第2話
早川乙和くんは、その日からたまに「悪いんだけど、ノート見せてくれない?」と言ってくるようになった。
それはどちらかというと、現国などの文系が多かった。
仲のいい友達ではなく、どうして私に言ってくるのか。その理由も、「小町さんの字、読みやすいんだよね。ありがとう」みたいで。
私は習字とか習ったことはなく、汚くも無ければ綺麗でもなかった。
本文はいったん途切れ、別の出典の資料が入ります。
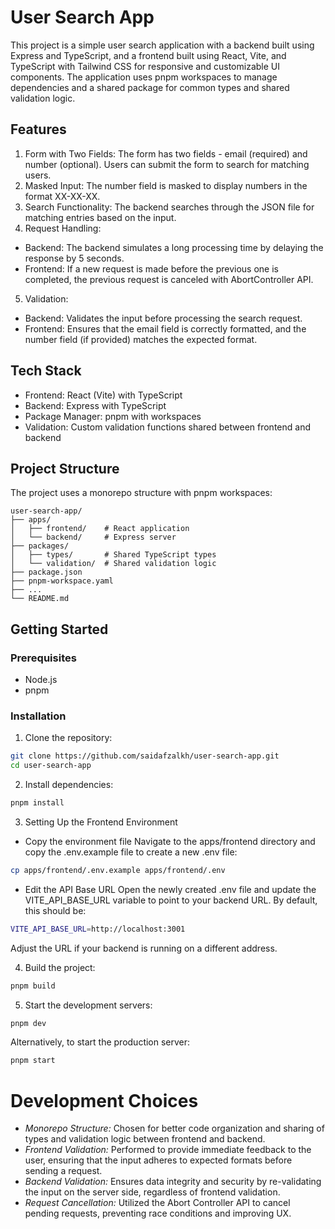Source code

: # User Search App

This project is a simple user search application with a backend built using Express and TypeScript, and a frontend built using React, Vite, and TypeScript with Tailwind CSS for responsive and customizable UI components. The application uses pnpm workspaces to manage dependencies and a shared package for common types and shared validation logic.

## Features

1. Form with Two Fields: The form has two fields - email (required) and number (optional). Users can submit the form to search for matching users.
2. Masked Input: The number field is masked to display numbers in the format XX-XX-XX.
3. Search Functionality: The backend searches through the JSON file for matching entries based on the input.
4. Request Handling:

- Backend: The backend simulates a long processing time by delaying the response by 5 seconds.
- Frontend: If a new request is made before the previous one is completed, the previous request is canceled with AbortController API.

5. Validation:

- Backend: Validates the input before processing the search request.
- Frontend: Ensures that the email field is correctly formatted, and the number field (if provided) matches the expected format.

## Tech Stack

- Frontend: React (Vite) with TypeScript
- Backend: Express with TypeScript
- Package Manager: pnpm with workspaces
- Validation: Custom validation functions shared between frontend and backend

## Project Structure

The project uses a monorepo structure with pnpm workspaces:

```plaintext
user-search-app/
├── apps/
│   ├── frontend/    # React application
│   └── backend/     # Express server
├── packages/
│   ├── types/       # Shared TypeScript types
│   └── validation/  # Shared validation logic
├── package.json
├── pnpm-workspace.yaml
├── ...
└── README.md
```

## Getting Started

### Prerequisites

- Node.js
- pnpm

### Installation

1. Clone the repository:

```bash
git clone https://github.com/saidafzalkh/user-search-app.git
cd user-search-app
```

2. Install dependencies:

```bash
pnpm install
```

3. Setting Up the Frontend Environment

- Copy the environment file
  Navigate to the apps/frontend directory and copy the .env.example file to create a new .env file:

```bash
cp apps/frontend/.env.example apps/frontend/.env
```

- Edit the API Base URL
  Open the newly created .env file and update the VITE_API_BASE_URL variable to point to your backend URL. By default, this should be:

```bash
VITE_API_BASE_URL=http://localhost:3001
```

Adjust the URL if your backend is running on a different address.

4. Build the project:

```bash
pnpm build
```

5. Start the development servers:

```bash
pnpm dev
```

Alternatively, to start the production server:

```bash
pnpm start
```

# Development Choices

- _Monorepo Structure:_ Chosen for better code organization and sharing of types and validation logic between frontend and backend.
- _Frontend Validation:_ Performed to provide immediate feedback to the user, ensuring that the input adheres to expected formats before sending a request.
- _Backend Validation:_ Ensures data integrity and security by re-validating the input on the server side, regardless of frontend validation.
- _Request Cancellation:_ Utilized the Abort Controller API to cancel pending requests, preventing race conditions and improving UX.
それなのに読みやすいと言ってくる早川乙和くんは、私からノートを借りる時、近くにいた女の子の友達らしい子に「小町さんのじゃなくて、私のノート、見せてあげるよ?」と言われていた。
そんな女の子に、「いいわ、お前の字ちっさくて見えにくいもん」と笑っていた。
早川乙和くんは、騒がしいグループに入ってはいるけど授業とかはサボらず来ている。
けれども寝ていたりとかで、ほとんど真面目に授業は受けていない。
そんな早川乙和くんに、6回目となるお礼のりんごのジュースを貰う時に聞いてみた。
「私の字、そんなに見やすい?」と。
「え?」
いつもノートを返してもらう時、「ありがとう」の返事の「いいよ」だけ言う私が、早川乙和くんに話しかけたのは初めてだった。
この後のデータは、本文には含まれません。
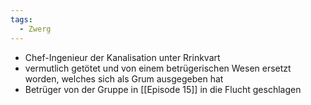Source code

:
```yaml
---
tags:
  - Zwerg
---
```

- Chef-Ingenieur der Kanalisation unter Rrinkvart
- vermutlich getötet und von einem betrügerischen Wesen ersetzt worden, welches sich als Grum ausgegeben hat
- Betrüger von der Gruppe in [[Episode 15]] in die Flucht geschlagen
だからか、私に話しかけられたことに驚いているようで。
「ううん…私の字、そこまで綺麗じゃないのに…って思って」
私はそう言うと、早川乙和くんは、少しだけ顔を柔らかくして笑った。
「あー…うん、見やすくて。…あ、ごめん、やっぱり迷惑だった?めちゃくちゃ借りてるし…」
笑っている顔から、少し眉を下げた彼。
「…そういうのじゃなくて。貸すのは別にいいんだけど…」
「ほんと?」
「うん、いつもりんごジュース、買ってもらってるし…」
「いや、ほんと助かってるから。黒板の字見えにくくて。現国のせんせ、何書いてるか分かんなくね?」
言われてみれば、そうだった。
現国の先生である
そして癖があるのか、達筆のように文字と文字をくっつけてしまう時がある。
私もきっと、眼鏡をとれば見えない。
「目、悪いの?」
「うーん、そんな感じ」
「眼鏡とかは?」
「買うんだけど、近くの字も見えにくいし、遠くの字も見えにくいから。かけるとすっげぇ目が疲れるんだよね」
近くの文字?
遠くの文字も?
「そうなんだ、大変だね」
「また借りていい?」
「うん、私の字で良ければ…」
「ありがとう、マジ助かる」
人懐っこい笑顔をする彼は、「じゃあ明日もよろしくお願いします」と、ひらひらと手を振りながら去っていった。
早川乙和くんは、ノートを返す時じゃなくて、借りるときも「これ食べない?」と、コンビニで売っているようなプリンを買ってきてくれたりする。
「わざわざいいよ?ノート貸すだけなんだし…」
「俺が罪悪感無くしたいだけだから、受け取って」
「でも…」
「じゃあこんど肉まん半分こする?それならいいだろ?」
からかい気味に言ってくる早川乙和くんに、私もくすくすと笑うようになっていた。
授業を聞いてなかったり、遊んだりしているのに。きちんとノートだけはとる早川乙和くん。
早川乙和くんとそんな関係が慣れた時には、もう高校生最後の5月に突入していた。